Even though my life was very wonderful growing up in many respects there was one thing that was not drilled into me. The feeling that somehow being feminine was somehow not as important as being masculine was something I picked up indirectly and have been fighting it ever since. I can remember being in first grade and being so afraid to bring a purse to school that I carried a cosmetic bag instead. In my first grade mind that was non feminine.
It just seemed too vulnerable. It wasn’t that I did not like those things , I just felt like it would make me weak.
Now after all this time of painting women, the most pink and feminine paintings are my greatest effort to face that fear. They are the ones that are my fiercest fighters in this personal mission to appreciate this part of me.
The ability to be vulnerable when doing art is the most important aspect of it.
When you look at this painting, you might feel this on a visceral level . This might be a universal struggle. If you don’t like it , it might be for the same reason. Pink is hard to handle. It is the opposite of fluffy emotions. It is a hard core fight to be vulnerable. But without that , whats the point of even doing art?
Art that has images in it that you can recognize is like a lot of words on a page. You understand it and can relate to the piece on a level that is talkable.
But totally abstract works are created on a different level. They are non wordable. They are like ink being dropped into clear water. the ink makes all the wordable aspects of the work opaque. You are left with the ink color which speaks to a different part of your brain, the place where dreams come from , where feelings come from, where devotion comes from.

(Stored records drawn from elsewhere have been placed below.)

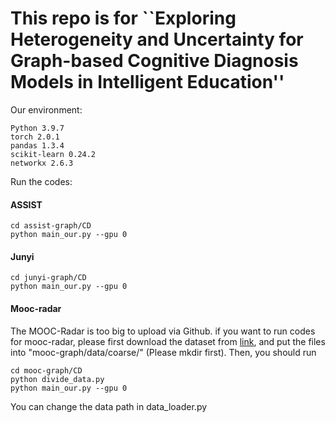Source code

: # This repo is for ``Exploring Heterogeneity and Uncertainty for Graph-based Cognitive Diagnosis Models in Intelligent Education''

Our environment:
```
Python 3.9.7 
torch 2.0.1
pandas 1.3.4
scikit-learn 0.24.2
networkx 2.6.3
```



Run the codes: 
#### ASSIST
```
cd assist-graph/CD
python main_our.py --gpu 0
```
#### Junyi
```
cd junyi-graph/CD
python main_our.py --gpu 0
```
#### Mooc-radar
The MOOC-Radar is too big to upload via Github. 
if you want to run codes for mooc-radar, please first download the dataset from [link](https://cloud.tsinghua.edu.cn/d/5443ee05152344c79419/), and put the files into "mooc-graph/data/coarse/" (Please mkdir first).
Then, you should run
```
cd mooc-graph/CD
python divide_data.py
python main_our.py --gpu 0
```

You can change the data path in data_loader.py
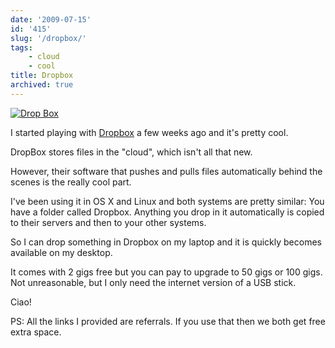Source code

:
 ```yaml
---
date: '2009-07-15'
id: '415'
slug: '/dropbox/'
tags:
    - cloud
    - cool
title: Dropbox
archived: true
---
```


[![Drop
Box](https://www.getdropbox.com/static/1247653671/images/logo.png)](https://www.getdropbox.com/referrals/NTE0MDAyODY5)

I started playing with
[Dropbox](https://www.getdropbox.com/referrals/NTE0MDAyODY5) a few weeks ago
and it's pretty cool.

DropBox stores files in the "cloud", which isn't all that new.

However, their software that pushes and pulls files automatically behind the
scenes is the really cool part.

<!-- more -->

I've been using it in OS X and Linux and both systems are pretty similar: You
have a folder called Dropbox. Anything you drop in it automatically is copied
to their servers and then to your other systems.

So I can drop something in Dropbox on my laptop and it is quickly becomes
available on my desktop.

It comes with 2 gigs free but you can pay to upgrade to 50 gigs or 100 gigs.
Not unreasonable, but I only need the internet version of a USB stick.

Ciao!

PS: All the links I provided are referrals. If you use that then we both get
free extra space.
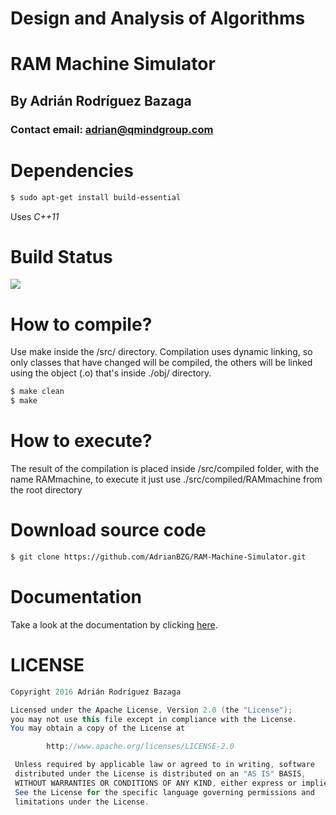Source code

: # Design and Analysis of Algorithms
# RAM Machine Simulator
## By Adrián Rodríguez Bazaga
### Contact email: adrian@qmindgroup.com

# Dependencies

```sh
$ sudo apt-get install build-essential 
```
Uses *C++11*

# Build Status
![](http://i.imgur.com/7gvWrxI.png?1)

# How to compile?
Use make inside the /src/ directory. Compilation uses dynamic linking, so only classes that have changed will be compiled, the others will be linked using the object (.o) that's inside ./obj/ directory.
```sh
$ make clean
$ make
```


# How to execute?
The result of the compilation is placed inside /src/compiled folder, with the name RAMmachine, to execute it just use ./src/compiled/RAMmachine from the root directory

# Download source code

```sh
$ git clone https://github.com/AdrianBZG/RAM-Machine-Simulator.git
```

# Documentation

Take a look at the documentation by clicking [here](http://adrianbzg.github.io/RAM-Machine-Simulator/html/).

LICENSE
=======
``` java
Copyright 2016 Adrián Rodríguez Bazaga

Licensed under the Apache License, Version 2.0 (the "License");
you may not use this file except in compliance with the License.
You may obtain a copy of the License at

        http://www.apache.org/licenses/LICENSE-2.0

 Unless required by applicable law or agreed to in writing, software
 distributed under the License is distributed on an "AS IS" BASIS,
 WITHOUT WARRANTIES OR CONDITIONS OF ANY KIND, either express or implied.
 See the License for the specific language governing permissions and
 limitations under the License.
```
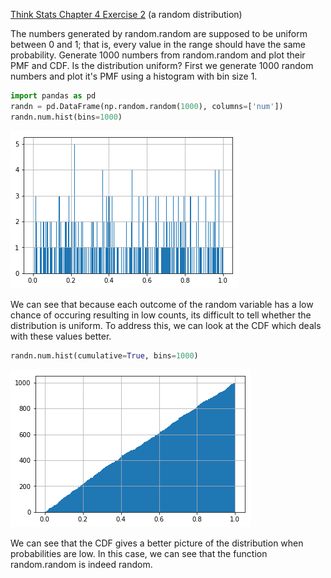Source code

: [Think Stats Chapter 4 Exercise 2](http://greenteapress.com/thinkstats2/html/thinkstats2005.html#toc41) (a random distribution)

The numbers generated by random.random are supposed to be uniform between 0 and 1; that is, every value in the range should have the same probability.
Generate 1000 numbers from random.random and plot their PMF and CDF. Is the distribution uniform?
First we generate 1000 random numbers and plot it's PMF using a histogram with bin size 1.
```python
import pandas as pd
randn = pd.DataFrame(np.random.random(1000), columns=['num'])
randn.num.hist(bins=1000)
```
![](/img/pmf-sparse.png)

We can see that because each outcome of the random variable has a low chance of occuring resulting in low counts, its difficult to tell whether the distribution is uniform. To address this, we can look at the CDF which deals with these values better.
```python
randn.num.hist(cumulative=True, bins=1000)
```
![](/img/cdf.png)

We can see that the CDF gives a better picture of the distribution when probabilities are low. In this case, we can see that the function random.random is indeed random.
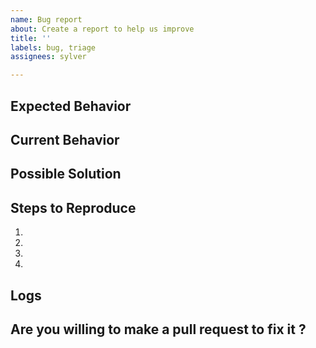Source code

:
 ```yaml
---
name: Bug report
about: Create a report to help us improve
title: ''
labels: bug, triage
assignees: sylver

---
```


<!--- Provide a general summary of the issue in the Title above -->

## Expected Behavior
<!--- Tell us what should happen -->

## Current Behavior
<!--- Tell us what happens instead of the expected behavior -->

## Possible Solution
<!--- (optional) Suggest a fix/reason for the bug, -->

## Steps to Reproduce
<!--
  Provide a link to a live example, or an unambiguous set of steps to
  reproduce this bug. Include code to reproduce, if relevant
-->

1.
2.
3.
4.

## Logs

<!-- When relevant, capture and include logs -->

## Are you willing to make a pull request to fix it ?

<!--
  This is an open source project, we maintain it on a best effort basis,
  so if you want things to get fixed fast, you should probably participate.
-->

Artists are people who are processing their own lives and then in turn help everyone else to process theirs too.
If your house caught on fire, what would you grab first . I would run around madly taking all the art out. I cannot replace the art. Everything else is just something you can buy. Your 4000 couch… let it burn, the photos you better have on the cloud so you don’t need to worry about them. Everything else let it burn, The most expensive things in your house should be the art. Nothing is like art in that way.
There are plenty of stories of art being saved in wars . I was thinking about this, It wasn’t just the monetary value of the work. There is something different about art that is universal. It is not just decoration. It is so much more than that.
I don’t know any artist that doesn’t paint intuitively. Even when you are classically trained, you still will put your own spin on everything you touch. When you think about it planning a business is a lot like that. You bob and weave till you find something that works, The bobbing and weaving is called failing in some places. However bob and weave is something everyone can relate to and it does not have a stigma as much as the word failing. The word fail is tantamount to saying YOU ARE A FAILURE, at least that is what you think to yourself and pretty much everyone else does too. I don’t even know a word with more emotional impact than failure. That keeps most people from trying and it keeps them living in a safe predictable way. Fear of Failure can Paralyze you.
I was worried about my new business till I realized that nobody knows what will happen and planning till you are blue in your face , won’t guarantee anything. You just have to do it a move ahead and keep going. You have no idea what will happen , You don’t know what people will be put in your path that could be a tremendous blessing. Looking back over my life this has been the case dozens of times and I am sure it has yours too. But this time I am going to refer to the adventure as bobbing and weaving into what it will become instead of success or failure.
That paradigm shift made the knot in my stomach go away instantly.